(WHAT TO DO) Among the entries below, find the lines that hold the word "HEAD" and report them.

(DATA FOR REVIEW)
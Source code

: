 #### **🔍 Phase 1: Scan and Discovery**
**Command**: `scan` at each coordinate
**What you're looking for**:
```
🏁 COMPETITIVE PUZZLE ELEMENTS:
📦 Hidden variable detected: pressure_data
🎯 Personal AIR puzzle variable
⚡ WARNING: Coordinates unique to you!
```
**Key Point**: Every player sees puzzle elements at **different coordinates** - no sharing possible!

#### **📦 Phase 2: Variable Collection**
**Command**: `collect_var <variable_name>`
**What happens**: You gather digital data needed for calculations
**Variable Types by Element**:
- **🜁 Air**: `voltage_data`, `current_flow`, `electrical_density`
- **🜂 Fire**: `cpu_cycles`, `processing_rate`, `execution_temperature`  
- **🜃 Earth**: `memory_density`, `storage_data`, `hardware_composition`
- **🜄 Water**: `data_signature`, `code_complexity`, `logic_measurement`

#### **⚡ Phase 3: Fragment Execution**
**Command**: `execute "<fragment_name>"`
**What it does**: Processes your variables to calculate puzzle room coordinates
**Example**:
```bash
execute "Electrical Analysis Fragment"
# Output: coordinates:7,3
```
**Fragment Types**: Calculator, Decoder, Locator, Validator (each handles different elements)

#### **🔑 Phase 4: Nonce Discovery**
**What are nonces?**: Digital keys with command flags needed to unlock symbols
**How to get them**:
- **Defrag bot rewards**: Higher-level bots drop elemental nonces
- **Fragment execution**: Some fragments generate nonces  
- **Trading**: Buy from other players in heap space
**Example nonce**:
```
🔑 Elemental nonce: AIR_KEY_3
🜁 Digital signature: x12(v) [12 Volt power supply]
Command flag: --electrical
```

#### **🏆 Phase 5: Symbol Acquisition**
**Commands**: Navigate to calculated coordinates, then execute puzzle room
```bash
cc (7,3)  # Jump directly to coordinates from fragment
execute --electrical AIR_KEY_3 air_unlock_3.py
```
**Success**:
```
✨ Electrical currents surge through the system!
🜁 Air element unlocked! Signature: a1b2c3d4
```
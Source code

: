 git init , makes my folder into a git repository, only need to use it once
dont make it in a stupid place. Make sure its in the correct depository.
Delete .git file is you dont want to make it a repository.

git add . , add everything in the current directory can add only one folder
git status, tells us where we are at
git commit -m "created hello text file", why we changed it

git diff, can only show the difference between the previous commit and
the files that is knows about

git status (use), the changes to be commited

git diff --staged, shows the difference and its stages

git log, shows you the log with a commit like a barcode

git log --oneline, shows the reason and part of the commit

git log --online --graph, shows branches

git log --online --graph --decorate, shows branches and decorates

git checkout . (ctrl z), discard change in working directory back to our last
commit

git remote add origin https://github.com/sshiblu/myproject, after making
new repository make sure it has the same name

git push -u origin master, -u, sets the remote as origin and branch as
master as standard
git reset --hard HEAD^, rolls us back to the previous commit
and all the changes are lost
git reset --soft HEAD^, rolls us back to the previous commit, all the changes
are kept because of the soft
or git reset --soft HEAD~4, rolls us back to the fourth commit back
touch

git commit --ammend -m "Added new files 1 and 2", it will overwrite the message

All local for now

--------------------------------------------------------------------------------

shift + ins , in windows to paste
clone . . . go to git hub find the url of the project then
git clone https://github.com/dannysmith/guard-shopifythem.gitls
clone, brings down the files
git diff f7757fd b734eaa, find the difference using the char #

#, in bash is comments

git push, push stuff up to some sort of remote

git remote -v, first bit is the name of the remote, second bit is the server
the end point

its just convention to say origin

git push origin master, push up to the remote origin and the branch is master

(YOUR SOLUTION)
git reset --hard HEAD^, rolls us back to the previous commit
git reset --soft HEAD^, rolls us back to the previous commit, all the changes
or git reset --soft HEAD~4, rolls us back to the fourth commit back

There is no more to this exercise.